In Leipzig stellten sich am Montagabend rund 30.000 Menschen dem Aufmarsch des Pegida-Ablegers Legida entgegen. Dabei kam es vereinzelt zu Rangeleien. In München nahmen rund 20.000 Menschen an einer Demonstration unter dem Motto "München ist bunt" teil. Bei einer großen Gegendemonstration in Hannover zählten die Veranstalter 17.000 Teilnehmer.

In Saarbrücken versammelten sich 9000 Menschen zur Protestdemonstration unter dem Motto "Bunt statt braun". Das gesamte saarländische Kabinett beteiligte sich an der Demonstration.

Spitzen von Staat und Gesellschaft wollen Dienstag demonstrieren

Die Spitzen von Staat und Gesellschaft wollen an diesem Dienstag (18 Uhr) gemeinsam am Brandenburger Tor in Berlin mit den Muslimen in Deutschland gegen islamistischen Terror und für ein friedliches Zusammenleben der Religionen demonstrieren.

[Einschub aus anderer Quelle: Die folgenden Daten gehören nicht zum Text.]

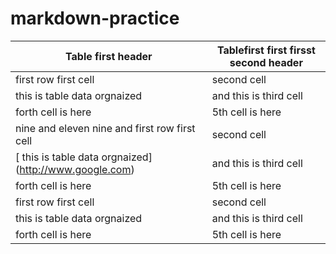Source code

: # markdown-practice
|Table first header|Tablefirst first firsst second header|
|----|-----|
|first row first cell|second cell|
| this is table data orgnaized | and this is third cell |
|forth cell is here|5th cell is here|
|nine and eleven nine and  first row first cell|second cell|
|[ this is table data orgnaized] (http://www.google.com)| and this is third cell |
|forth cell is here|5th cell is here|
|first row first cell|second cell|
| this is table data orgnaized | and this is third cell |
|forth cell is here|5th cell is here|
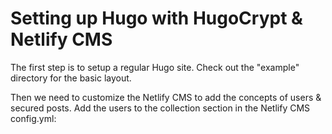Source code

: # Setting up Hugo with HugoCrypt & Netlify CMS

The first step is to setup a regular Hugo site. Check out the "example" directory for the basic layout.

Then we need to customize the Netlify CMS to add the concepts of users & secured posts. Add the users to the collection section in the Netlify CMS config.yml:

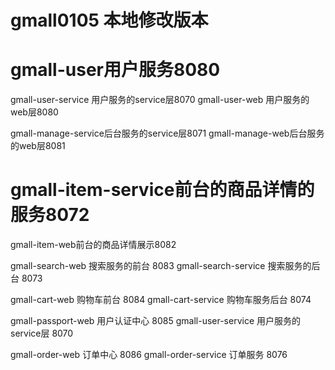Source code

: # gmall0105 本地修改版本

# gmall-user用户服务8080
gmall-user-service 用户服务的service层8070
gmall-user-web 用户服务的web层8080


gmall-manage-service后台服务的service层8071
gmall-manage-web后台服务的web层8081

# gmall-item-service前台的商品详情的服务8072
gmall-item-web前台的商品详情展示8082

gmall-search-web 搜索服务的前台 8083
gmall-search-service 搜索服务的后台 8073

gmall-cart-web 购物车前台 8084
gmall-cart-service 购物车服务后台 8074


gmall-passport-web 用户认证中心 8085
gmall-user-service 用户服务的service层 8070

gmall-order-web 订单中心 8086
gmall-order-service 订单服务 8076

Unter anderem ist eine Rede von Bundespräsident Joachim Gauck geplant.

Auch interessant

Bundeskanzlerin Angela Merkel (CDU) warnte nach den Terroranschlägen in Paris mit 17 Toten vor einer pauschalen Verurteilung der rund vier Millionen Muslime, die in Deutschland leben. Der frühere Bundespräsident Christian Wulff hatte gesagt, der Islam gehöre zu Deutschland. "Dieser Meinung bin ich auch", sagte Merkel in Berlin nach einem Treffen mit dem türkischen Ministerpräsidenten Ahmet Davutoglu.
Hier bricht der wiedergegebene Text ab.